[Provided data]

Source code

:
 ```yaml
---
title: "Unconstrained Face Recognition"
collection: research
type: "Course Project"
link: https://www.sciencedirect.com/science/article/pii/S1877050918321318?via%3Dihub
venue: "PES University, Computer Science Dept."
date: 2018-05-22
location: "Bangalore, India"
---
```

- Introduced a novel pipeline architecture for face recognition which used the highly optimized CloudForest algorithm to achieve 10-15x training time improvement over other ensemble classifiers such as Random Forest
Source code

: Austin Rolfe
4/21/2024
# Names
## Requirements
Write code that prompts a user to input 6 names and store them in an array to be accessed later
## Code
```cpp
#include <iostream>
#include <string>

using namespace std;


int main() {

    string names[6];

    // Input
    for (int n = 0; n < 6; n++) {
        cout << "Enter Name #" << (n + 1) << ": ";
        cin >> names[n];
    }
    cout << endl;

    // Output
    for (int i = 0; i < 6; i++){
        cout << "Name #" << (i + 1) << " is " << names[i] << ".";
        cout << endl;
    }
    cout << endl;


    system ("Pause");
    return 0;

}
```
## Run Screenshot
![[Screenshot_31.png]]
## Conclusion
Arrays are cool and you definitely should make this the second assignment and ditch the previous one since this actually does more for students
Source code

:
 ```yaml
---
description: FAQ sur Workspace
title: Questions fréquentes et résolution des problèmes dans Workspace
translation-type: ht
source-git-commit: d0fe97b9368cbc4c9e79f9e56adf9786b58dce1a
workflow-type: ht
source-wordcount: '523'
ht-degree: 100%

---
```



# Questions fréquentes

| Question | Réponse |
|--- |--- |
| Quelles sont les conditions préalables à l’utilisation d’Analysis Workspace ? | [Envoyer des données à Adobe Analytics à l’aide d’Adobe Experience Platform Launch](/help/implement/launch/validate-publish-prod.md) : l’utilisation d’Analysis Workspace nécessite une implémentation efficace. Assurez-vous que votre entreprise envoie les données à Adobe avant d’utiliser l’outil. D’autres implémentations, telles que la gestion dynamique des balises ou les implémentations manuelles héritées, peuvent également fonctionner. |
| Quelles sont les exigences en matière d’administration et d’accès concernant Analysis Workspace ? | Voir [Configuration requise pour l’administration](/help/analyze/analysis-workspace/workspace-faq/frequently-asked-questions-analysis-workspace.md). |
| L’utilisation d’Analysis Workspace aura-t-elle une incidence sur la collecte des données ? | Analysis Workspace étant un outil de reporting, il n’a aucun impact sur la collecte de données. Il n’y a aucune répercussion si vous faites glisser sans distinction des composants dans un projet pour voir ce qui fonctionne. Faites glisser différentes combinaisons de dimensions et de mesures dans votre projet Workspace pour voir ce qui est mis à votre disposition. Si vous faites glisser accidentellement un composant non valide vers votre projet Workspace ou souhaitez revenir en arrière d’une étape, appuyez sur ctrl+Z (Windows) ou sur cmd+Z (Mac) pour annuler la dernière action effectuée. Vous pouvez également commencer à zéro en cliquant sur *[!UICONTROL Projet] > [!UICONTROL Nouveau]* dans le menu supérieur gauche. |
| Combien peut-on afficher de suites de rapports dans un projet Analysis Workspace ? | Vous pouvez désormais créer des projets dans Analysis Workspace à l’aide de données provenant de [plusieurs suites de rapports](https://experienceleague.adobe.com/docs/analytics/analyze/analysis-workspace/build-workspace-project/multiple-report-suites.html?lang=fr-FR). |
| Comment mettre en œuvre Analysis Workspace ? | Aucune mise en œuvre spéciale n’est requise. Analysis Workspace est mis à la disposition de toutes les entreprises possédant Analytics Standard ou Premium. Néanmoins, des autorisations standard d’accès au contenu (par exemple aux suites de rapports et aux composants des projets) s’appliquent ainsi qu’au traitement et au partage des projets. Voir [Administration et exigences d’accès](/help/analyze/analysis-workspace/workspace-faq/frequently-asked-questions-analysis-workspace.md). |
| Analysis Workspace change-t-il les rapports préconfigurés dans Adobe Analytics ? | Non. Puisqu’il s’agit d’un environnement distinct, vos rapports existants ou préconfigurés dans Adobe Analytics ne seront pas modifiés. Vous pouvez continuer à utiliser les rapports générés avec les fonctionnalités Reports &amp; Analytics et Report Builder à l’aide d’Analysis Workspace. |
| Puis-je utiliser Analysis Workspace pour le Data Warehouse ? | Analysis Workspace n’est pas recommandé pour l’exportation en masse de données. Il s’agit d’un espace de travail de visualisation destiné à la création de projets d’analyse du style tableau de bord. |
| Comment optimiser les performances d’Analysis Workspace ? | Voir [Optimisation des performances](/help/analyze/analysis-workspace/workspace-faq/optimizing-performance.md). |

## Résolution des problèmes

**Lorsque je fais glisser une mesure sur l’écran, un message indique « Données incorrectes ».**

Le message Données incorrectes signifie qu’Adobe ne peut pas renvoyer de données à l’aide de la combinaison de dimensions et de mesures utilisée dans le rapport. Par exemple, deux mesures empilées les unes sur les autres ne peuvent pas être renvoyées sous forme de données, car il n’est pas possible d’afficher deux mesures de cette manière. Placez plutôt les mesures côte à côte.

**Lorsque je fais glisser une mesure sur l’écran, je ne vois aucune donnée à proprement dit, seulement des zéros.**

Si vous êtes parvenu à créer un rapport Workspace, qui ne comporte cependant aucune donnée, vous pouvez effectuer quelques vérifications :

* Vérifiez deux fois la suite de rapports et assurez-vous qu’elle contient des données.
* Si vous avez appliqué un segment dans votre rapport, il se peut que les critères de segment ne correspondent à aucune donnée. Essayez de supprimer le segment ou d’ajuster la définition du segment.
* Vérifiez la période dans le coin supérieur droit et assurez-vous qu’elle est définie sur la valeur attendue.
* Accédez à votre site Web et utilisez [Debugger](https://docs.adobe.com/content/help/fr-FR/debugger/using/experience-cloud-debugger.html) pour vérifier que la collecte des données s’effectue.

[/Provided data]

Activity:
Reproduce the entries above in full and exactly.

Written solution:
Source code

:
 ```yaml
---
title: "Unconstrained Face Recognition"
collection: research
type: "Course Project"
link: https://www.sciencedirect.com/science/article/pii/S1877050918321318?via%3Dihub
venue: "PES University, Computer Science Dept."
date: 2018-05-22
location: "Bangalore, India"
---
```

- Introduced a novel pipeline architecture for face recognition which used the highly optimized CloudForest algorithm to achieve 10-15x training time improvement over other ensemble classifiers such as Random Forest
Source code

: Austin Rolfe
4/21/2024
# Names
## Requirements
Write code that prompts a user to input 6 names and store them in an array to be accessed later
## Code
```cpp
#include <iostream>
#include <string>

using namespace std;


int main() {

    string names[6];

    // Input
    for (int n = 0; n < 6; n++) {
        cout << "Enter Name #" << (n + 1) << ": ";
        cin >> names[n];
    }
    cout << endl;

    // Output
    for (int i = 0; i < 6; i++){
        cout << "Name #" << (i + 1) << " is " << names[i] << ".";
        cout << endl;
    }
    cout << endl;


    system ("Pause");
    return 0;

}
```
## Run Screenshot
![[Screenshot_31.png]]
## Conclusion
Arrays are cool and you definitely should make this the second assignment and ditch the previous one since this actually does more for students
Source code

:
 ```yaml
---
description: FAQ sur Workspace
title: Questions fréquentes et résolution des problèmes dans Workspace
translation-type: ht
source-git-commit: d0fe97b9368cbc4c9e79f9e56adf9786b58dce1a
workflow-type: ht
source-wordcount: '523'
ht-degree: 100%

---
```



# Questions fréquentes

| Question | Réponse |
|--- |--- |
| Quelles sont les conditions préalables à l’utilisation d’Analysis Workspace ? | [Envoyer des données à Adobe Analytics à l’aide d’Adobe Experience Platform Launch](/help/implement/launch/validate-publish-prod.md) : l’utilisation d’Analysis Workspace nécessite une implémentation efficace. Assurez-vous que votre entreprise envoie les données à Adobe avant d’utiliser l’outil. D’autres implémentations, telles que la gestion dynamique des balises ou les implémentations manuelles héritées, peuvent également fonctionner. |
| Quelles sont les exigences en matière d’administration et d’accès concernant Analysis Workspace ? | Voir [Configuration requise pour l’administration](/help/analyze/analysis-workspace/workspace-faq/frequently-asked-questions-analysis-workspace.md). |
| L’utilisation d’Analysis Workspace aura-t-elle une incidence sur la collecte des données ? | Analysis Workspace étant un outil de reporting, il n’a aucun impact sur la collecte de données. Il n’y a aucune répercussion si vous faites glisser sans distinction des composants dans un projet pour voir ce qui fonctionne. Faites glisser différentes combinaisons de dimensions et de mesures dans votre projet Workspace pour voir ce qui est mis à votre disposition. Si vous faites glisser accidentellement un composant non valide vers votre projet Workspace ou souhaitez revenir en arrière d’une étape, appuyez sur ctrl+Z (Windows) ou sur cmd+Z (Mac) pour annuler la dernière action effectuée. Vous pouvez également commencer à zéro en cliquant sur *[!UICONTROL Projet] > [!UICONTROL Nouveau]* dans le menu supérieur gauche. |
| Combien peut-on afficher de suites de rapports dans un projet Analysis Workspace ? | Vous pouvez désormais créer des projets dans Analysis Workspace à l’aide de données provenant de [plusieurs suites de rapports](https://experienceleague.adobe.com/docs/analytics/analyze/analysis-workspace/build-workspace-project/multiple-report-suites.html?lang=fr-FR). |
| Comment mettre en œuvre Analysis Workspace ? | Aucune mise en œuvre spéciale n’est requise. Analysis Workspace est mis à la disposition de toutes les entreprises possédant Analytics Standard ou Premium. Néanmoins, des autorisations standard d’accès au contenu (par exemple aux suites de rapports et aux composants des projets) s’appliquent ainsi qu’au traitement et au partage des projets. Voir [Administration et exigences d’accès](/help/analyze/analysis-workspace/workspace-faq/frequently-asked-questions-analysis-workspace.md). |
| Analysis Workspace change-t-il les rapports préconfigurés dans Adobe Analytics ? | Non. Puisqu’il s’agit d’un environnement distinct, vos rapports existants ou préconfigurés dans Adobe Analytics ne seront pas modifiés. Vous pouvez continuer à utiliser les rapports générés avec les fonctionnalités Reports &amp; Analytics et Report Builder à l’aide d’Analysis Workspace. |
| Puis-je utiliser Analysis Workspace pour le Data Warehouse ? | Analysis Workspace n’est pas recommandé pour l’exportation en masse de données. Il s’agit d’un espace de travail de visualisation destiné à la création de projets d’analyse du style tableau de bord. |
| Comment optimiser les performances d’Analysis Workspace ? | Voir [Optimisation des performances](/help/analyze/analysis-workspace/workspace-faq/optimizing-performance.md). |

## Résolution des problèmes

**Lorsque je fais glisser une mesure sur l’écran, un message indique « Données incorrectes ».**

Le message Données incorrectes signifie qu’Adobe ne peut pas renvoyer de données à l’aide de la combinaison de dimensions et de mesures utilisée dans le rapport. Par exemple, deux mesures empilées les unes sur les autres ne peuvent pas être renvoyées sous forme de données, car il n’est pas possible d’afficher deux mesures de cette manière. Placez plutôt les mesures côte à côte.

**Lorsque je fais glisser une mesure sur l’écran, je ne vois aucune donnée à proprement dit, seulement des zéros.**

Si vous êtes parvenu à créer un rapport Workspace, qui ne comporte cependant aucune donnée, vous pouvez effectuer quelques vérifications :

* Vérifiez deux fois la suite de rapports et assurez-vous qu’elle contient des données.
* Si vous avez appliqué un segment dans votre rapport, il se peut que les critères de segment ne correspondent à aucune donnée. Essayez de supprimer le segment ou d’ajuster la définition du segment.
* Vérifiez la période dans le coin supérieur droit et assurez-vous qu’elle est définie sur la valeur attendue.
* Accédez à votre site Web et utilisez [Debugger](https://docs.adobe.com/content/help/fr-FR/debugger/using/experience-cloud-debugger.html) pour vérifier que la collecte des données s’effectue.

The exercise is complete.